Ralstonia solanacearum Race 3 biovar 2 is a bacterium that causes the following diseases: Southern Wilt of Geranium, Brown Rot and Bacterial Wilt of Potato, Bacterial Wilt of Tomato and Other Solanaceous Crops. R. solanacearum Race 3 biovar 2 is considered to be a select agent by the United States under the Agricultural Bioterrorism Protection Act of 2002 because it has the potential to be a severe threat to the potato industry and does not naturally occur in the U.S.
Signs and Symptoms
Geraniums: The lower leaves of plants infected by R. solanacearum Race 3 biovar 2 may show yellowing, wilting, and browning. Another common symptom is vascular discoloration of the stem. Roots may also show a brown discoloration. Bacterial ooze and bacterial streaming both represent signs of the pathogen. Bacterial ooze can be observed in cut stems. If the petioles of infected leaves are removed, cut up, and placed in a water-filled test tube the water will become cloudy as the bacteria stream out of the xylem into the water. Potatoes: Foliage of potatoes infected with R. solanacearum Race 3 biovar 2 may show stunting, yellowing, and wilting. Early in the infection wilting leaves may be limited to the top portion of the plant. The plants can appear to recover at night, but soon wilting is irreversible and death of the plant follows. The stems of young plants may collapse and/or have narrow dark streaking present. Vascular discoloration of the stem appears to be grey or brown and bacterial ooze is present. Again, upon placing cut stem material in a test tube with water, bacterial streaming may occur from the vascular tissue (Elphinstone 2004). Symptomatic potato tubers will show discoloration of the vascular ring. Initially the vascular ring appears yellow to light brown, but as the infection progresses the ring will become browner. Bacterial ooze may also be present; in later stages this ooze may emerge from the eyes and heel (stolon) end to which soil particles will attach. Tomatoes: Tomato plants infected with R. solanacearum Race 3 biovar 2 initially show a reduction in the firmness of young leaves. Upon further development the plant will wilt on one or both sides during conditions favorable to the pathogen which include saturated humidity and warm soil temperatures around 25 °C (77 °F). When the temperature is below 21 °C (70 °F) the environment is less favorable for the pathogen and excess roots may develop along the stem. Brown discoloration of the vascular tissue as well as bacterial ooze may be present.

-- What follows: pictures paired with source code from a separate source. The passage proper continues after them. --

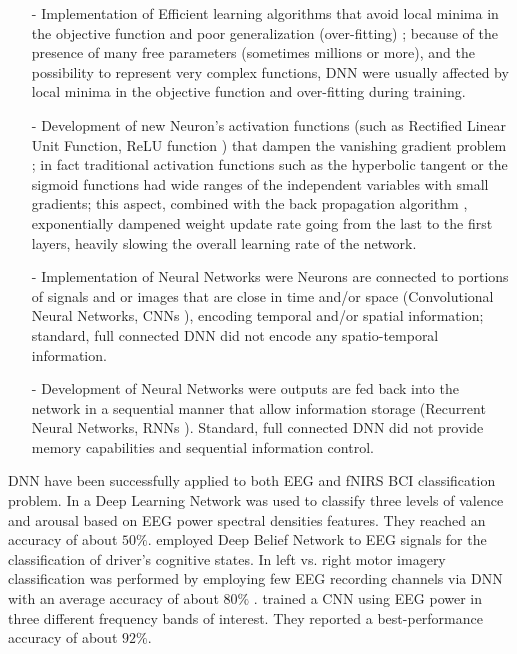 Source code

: \documentclass[12pt ]{iopart}
\begin{document}
\begin{itemize}
	\item[-] Implementation of Efficient learning algorithms that avoid local minima in the objective function and poor generalization (over-fitting) \parencite{kingma2014adam} ; because of the presence of many free parameters (sometimes millions or more), and the possibility to represent very complex functions, DNN were usually affected by local minima in the objective function and over-fitting  during training. 
	\item[-] Development of new Neuron's activation functions (such as Rectified Linear Unit Function, ReLU function \parencite{dahl2013improving, maas2013rectifier}) that dampen  the vanishing gradient problem \parencite{pascanu2013difficulty}; in fact traditional activation functions such as the hyperbolic tangent or the sigmoid functions had wide ranges of the independent variables with small gradients;  this aspect, combined with the back propagation algorithm \parencite{hecht1988theory}, exponentially dampened weight update rate going from the last to the first layers, heavily slowing the overall learning rate of the network.
	\item[-] Implementation of  Neural Networks were Neurons are connected to portions of signals and or images that are close in time and/or space (Convolutional Neural Networks, CNNs \parencite{krizhevsky2012imagenet, kalchbrenner2014convolutional}), encoding temporal and/or spatial information; standard, full connected DNN  did not encode any spatio-temporal information.
	\item[-] Development of  Neural Networks were outputs are fed back into the network in a sequential manner that allow information storage (Recurrent Neural Networks, RNNs \parencite{mikolov2010recurrent, hochreiter1997long}). Standard, full connected DNN  did not provide memory capabilities and sequential information control.
\end{itemize}

DNN have been successfully applied to  both EEG and fNIRS BCI classification problem. In \textcite{jirayucharoensak2014eeg} a Deep Learning Network was used to classify three levels of valence and arousal based on EEG power spectral densities  features. They reached an accuracy of about $50\%$. 
\textcite{hajinoroozi2015feature} employed Deep Belief Network to EEG signals for the classification of driver's cognitive states. 
In \textcite{an2014deep} left vs. right motor imagery classification  was performed by employing few EEG recording channels via DNN with an average accuracy of about $80\%$ . 
 \textcite{bashivan2015learning} trained a CNN using EEG power in three different frequency bands of interest. They reported a best-performance accuracy of about $92\%$.
\end{document}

R. solanacearum Race 3 biovar 2 is a soilborne pathogen that primarily infects hosts through the roots. Plants may be infected through wounds caused by handling or nematode feeding or by openings occurring during normal root development. Crops susceptible to the disease may become infected when grown in contaminated soils or when they are irrigated with contaminated water (Janse 1996). In greenhouse operations, subirrigation systems could be a means for disseminating the pathogen. R. solanacearum Race 3 biovar 2 can also be spread through the use of infected plant material. This was what was witnessed in the U.S. with the geranium industry. The disease was introduced into greenhouses through the use of infected plant cuttings. For potatoes, the disease can be spread by the use of infected potato seed stock. (Lemay et al. 2003)
Currently there are no chemical controls available. Some methods of control include: eradication of weedy hosts, altering soil pH over the growing season and screening plants for disease before planting. A pathway for introduction of R. solanacearum Race 3 biovar 2 into the U.S. has been through the introduction of geranium cuttings obtained from production greenhouses located outside the country. Geraniums imported into the U.S. on several occasions in 1999 and 2000 were positive for R. solanacearum Race 3 biovar 2. (Kim et al 2003; Williamson et al 2002; Kim, 2002). During 2001 and 2002 the U.S. had no reported cases of R. solanacearum Race 3 biovar 2. In February 2003, the bacterium was again identified in geraniums in the US but this time on plants grown from cuttings from a facility in Kenya. The outbreak derived from a breach of sanitation in Kenya that led to the contamination of 7 stock plants. The 2003 sampling program conducted by USDA-APHIS in collaboration with the state depts. of agriculture resulted in the organism being detected in 127 individual greenhouses in 27 states. Work was conducted by State Departments of Agriculture and APHIS personnel to contain, destroy, and eradicate any diseased geraniums (Daughtrey 2003). Geraniums with symptoms of bacterial wilt caused by Race 3 biovar 2 were detected again in one greenhouse in December of 2003. This was believed to be a new introduction and not a continued contamination from the spring of 2003. The greenhouse had not received plants from the Kenya cutting station earlier that year and the diseased cuttings were traced back to Guatemala (O'Hern 2004).